**PROBLEM TO SOLVE:**
In the listing, find every line that has the string "naturality" and copy it.

**RECORDS TO USE:**
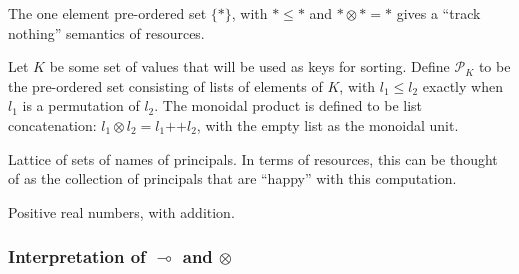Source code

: 

\begin{example}[Trivial]
  The one element pre-ordered set $\{*\}$, with $* \leq *$ and
  $* \otimes * = *$ gives a ``track nothing'' semantics of
  resources. 
\end{example}

\newcommand{\append}{\mathop{++}}

\begin{example}
  Let $K$ be some set of values that will be used as keys for
  sorting. Define $\mathcal{P}_K$ to be the pre-ordered set consisting
  of lists of elements of $K$, with $l_1 \leq l_2$ exactly when $l_1$
  is a permutation of $l_2$. The monoidal product is defined to be
  list concatenation: $l_1 \otimes l_2 = l_1 \append l_2$, with the
  empty list as the monoidal unit.


\end{example}

\begin{example}
  Lattice of sets of names of principals. In terms of resources, this
  can be thought of as the collection of principals that are ``happy''
  with this computation. 
\end{example}

\begin{example}[Distances]
  Positive real numbers, with addition.
\end{example}

\subsubsection{Interpretation of $\multimap$ and $\otimes$}

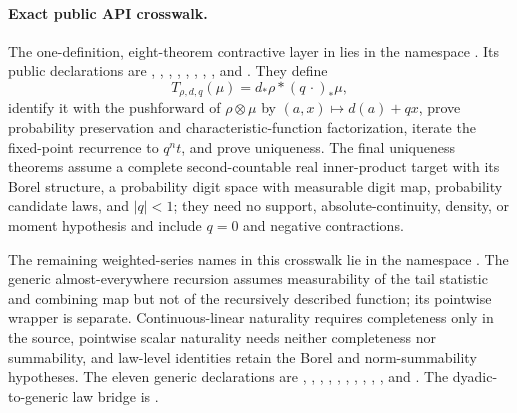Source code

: \documentclass[11pt]{article}
\numberwithin{equation}{section}
\theoremstyle{definition}
\theoremstyle{remark}
\begin{document}
\paragraph{Exact public API crosswalk.}
The one-definition, eight-theorem contractive layer in
 lies in the namespace .  Its
public declarations are
,
,
,
,
,
,
,
, and
.
They define
\[
 T_{\rho,d,q}(\mu)=d_*\rho\ast(q\,\cdot)_*\mu,
\]
identify it with the pushforward of \(\rho\otimes\mu\) by
\((a,x)\mapsto d(a)+qx\), prove probability preservation and characteristic-function
factorization, iterate the fixed-point recurrence to \(q^n t\), and prove uniqueness.
The final uniqueness theorems assume a complete second-countable real inner-product target
with its Borel structure, a probability digit space with measurable digit map, probability
candidate laws, and \(|q|<1\); they need no support, absolute-continuity, density, or moment
hypothesis and include \(q=0\) and negative contractions.

The remaining weighted-series names in this crosswalk lie in the namespace
.  The generic almost-everywhere recursion assumes
measurability of the tail statistic and combining map but not of the recursively described
function; its pointwise wrapper is separate.  Continuous-linear naturality requires
completeness only in the source, pointwise scalar naturality needs neither completeness nor
summability, and law-level identities retain the Borel and norm-summability hypotheses.
The eleven generic declarations are
,
,
,
,
,
,
,
,
,
, and
.
The dyadic-to-generic law bridge is
.
\end{document}

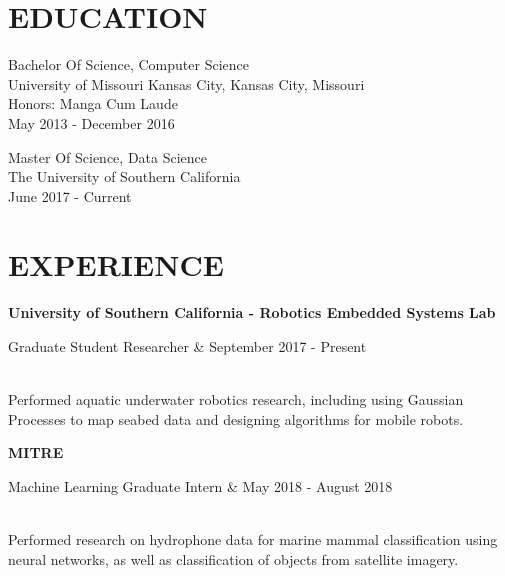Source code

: \documentclass[margin,10pt]{res} %
\begin{document}

\address{ 2650 Van Buren Pl. \\ Los Angeles, California 90007  \\
(913) 908-6148 \\ cdennist@usc.edu \\ http://octopuscabbage.github.io \\}

\begin{resume}
 
\section{EDUCATION}       
 Bachelor Of Science, Computer Science  \\
                University of Missouri Kansas City, Kansas City, Missouri \\ 
                Honors: Manga Cum Laude\\
                May 2013 - December 2016 

 Master Of Science, Data Science \\
    The University of Southern California \\
    June 2017 - Current  
 
 
\section{EXPERIENCE}      
		{\bf University of Southern California - Robotics Embedded Systems Lab} \\
            \begin{ncolumn}{2}
            Graduate Student Researcher & September 2017 - Present
            \end{ncolumn} \\            
            Performed aquatic underwater robotics research, including using Gaussian Processes to map seabed data and  designing algorithms for mobile robots.
         
         {\bf MITRE} \\
            \begin{ncolumn}{2}
            Machine Learning Graduate Intern & May 2018 - August 2018
            \end{ncolumn} \\
            Performed research on hydrophone data for marine mammal classification using neural networks, as well as classification of objects from satellite imagery.    
 

\end{resume}
\end{document}
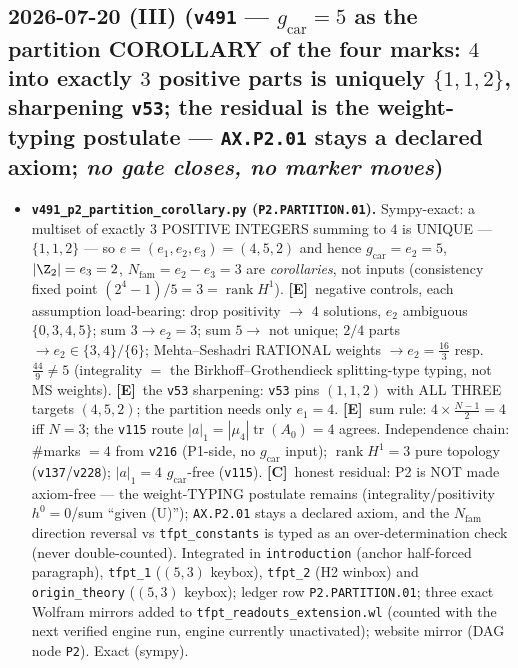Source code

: \documentclass[11pt]{article}
\providecommand{\mE}{\textbf{[E]}}\providecommand{\mC}{\textbf{[C]}}
\providecommand{\gcar}{g_{\mathrm{car}}}\providecommand{\Nfam}{N_{\mathrm{fam}}}
\begin{document}
\subsection*{2026-07-20 (III) (\texttt{v491} --- $\gcar{=}5$ as the partition COROLLARY of the four marks: $4$ into exactly $3$ positive parts is uniquely $\{1,1,2\}$, sharpening \texttt{v53}; the residual is the weight-typing postulate --- \texttt{AX.P2.01} stays a declared axiom; \emph{no gate closes, no marker moves})}
\begin{itemize}[leftmargin=1.5em]
\item \textbf{\texttt{v491\_p2\_partition\_corollary.py} (\texttt{P2.PARTITION.01}).} Sympy-exact: a
multiset of exactly $3$ POSITIVE INTEGERS summing to $4$ is UNIQUE --- $\{1,1,2\}$ --- so
$e=(e_1,e_2,e_3)=(4,5,2)$ and hence $\gcar=e_2=5$, $|\Z_2|=e_3=2$, $\Nfam=e_2{-}e_3=3$ are
\emph{corollaries}, not inputs (consistency fixed point $(2^4{-}1)/5=3=\operatorname{rank}H^1$).
\mE\ negative controls, each assumption load-bearing: drop positivity $\to$ $4$ solutions, $e_2$
ambiguous $\{0,3,4,5\}$; sum $3\to e_2{=}3$; sum $5\to$ not unique; $2/4$ parts $\to e_2\in\{3,4\}/\{6\}$;
Mehta--Seshadri RATIONAL weights $\to e_2=\tfrac{16}3$ resp.\ $\tfrac{44}9\neq5$ (integrality $=$ the
Birkhoff--Grothendieck splitting-type typing, not MS weights). \mE\ the \texttt{v53} sharpening:
\texttt{v53} pins $(1,1,2)$ with ALL THREE targets $(4,5,2)$; the partition needs only $e_1{=}4$.
\mE\ sum rule: $4\times\tfrac{N-1}2=4$ iff $N{=}3$; the \texttt{v115} route
$|a|_1=|\mu_4|\operatorname{tr}(A_0)=4$ agrees. Independence chain: $\#$marks $=4$ from \texttt{v216}
(P1-side, no $\gcar$ input); $\operatorname{rank}H^1=3$ pure topology (\texttt{v137}/\texttt{v228});
$|a|_1=4$ $\gcar$-free (\texttt{v115}). \mC\ honest residual: P2 is NOT made axiom-free --- the
weight-TYPING postulate remains (integrality/positivity $h^0{=}0$/sum ``given (U)'');
\texttt{AX.P2.01} stays a declared axiom, and the $\Nfam$ direction reversal vs
\texttt{tfpt\_constants} is typed as an over-determination check (never double-counted). Integrated in
\texttt{introduction} (anchor half-forced paragraph), \texttt{tfpt\_1} ($(5,3)$ keybox),
\texttt{tfpt\_2} (H2 winbox) and \texttt{origin\_theory} ($(5,3)$ keybox); ledger row
\texttt{P2.PARTITION.01}; three exact Wolfram mirrors added to
\texttt{tfpt\_readouts\_extension.wl} (counted with the next verified engine run, engine currently
unactivated); website mirror (DAG node \texttt{P2}). Exact (sympy).
\end{itemize}
\end{document}
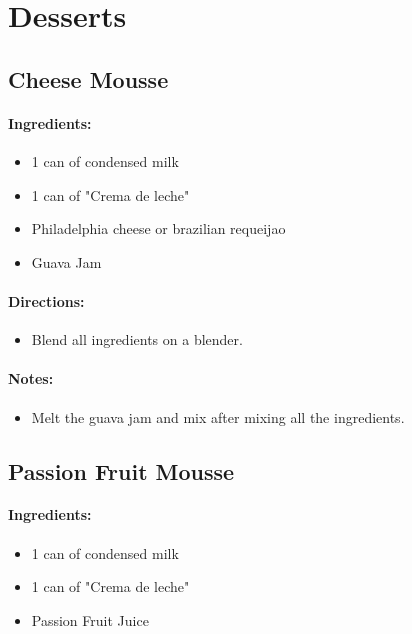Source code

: \documentclass{article}
\begin{document}
\section{Desserts}


\subsection{Cheese Mousse}

\paragraph{Ingredients:}
\begin{itemize}
    \item 1 can of condensed milk
    \item 1 can of "Crema de leche"
    \item Philadelphia cheese or brazilian requeijao
    \item Guava Jam
\end{itemize}

\paragraph{Directions:}
\begin{itemize}
    \item Blend all ingredients on a blender.
\end{itemize}

\paragraph{Notes:}
\begin{itemize}
    \item Melt the guava jam and mix after mixing all the ingredients.
\end{itemize}

\subsection{Passion Fruit Mousse}

\paragraph{Ingredients:}
\begin{itemize}
    \item 1 can of condensed milk
    \item 1 can of "Crema de leche"
    \item Passion Fruit Juice
\end{itemize}
\end{document}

**ANSWER BELOW:**
function; its pointwise wrapper is separate.  Continuous-linear naturality requires
completeness only in the source, pointwise scalar naturality needs neither completeness nor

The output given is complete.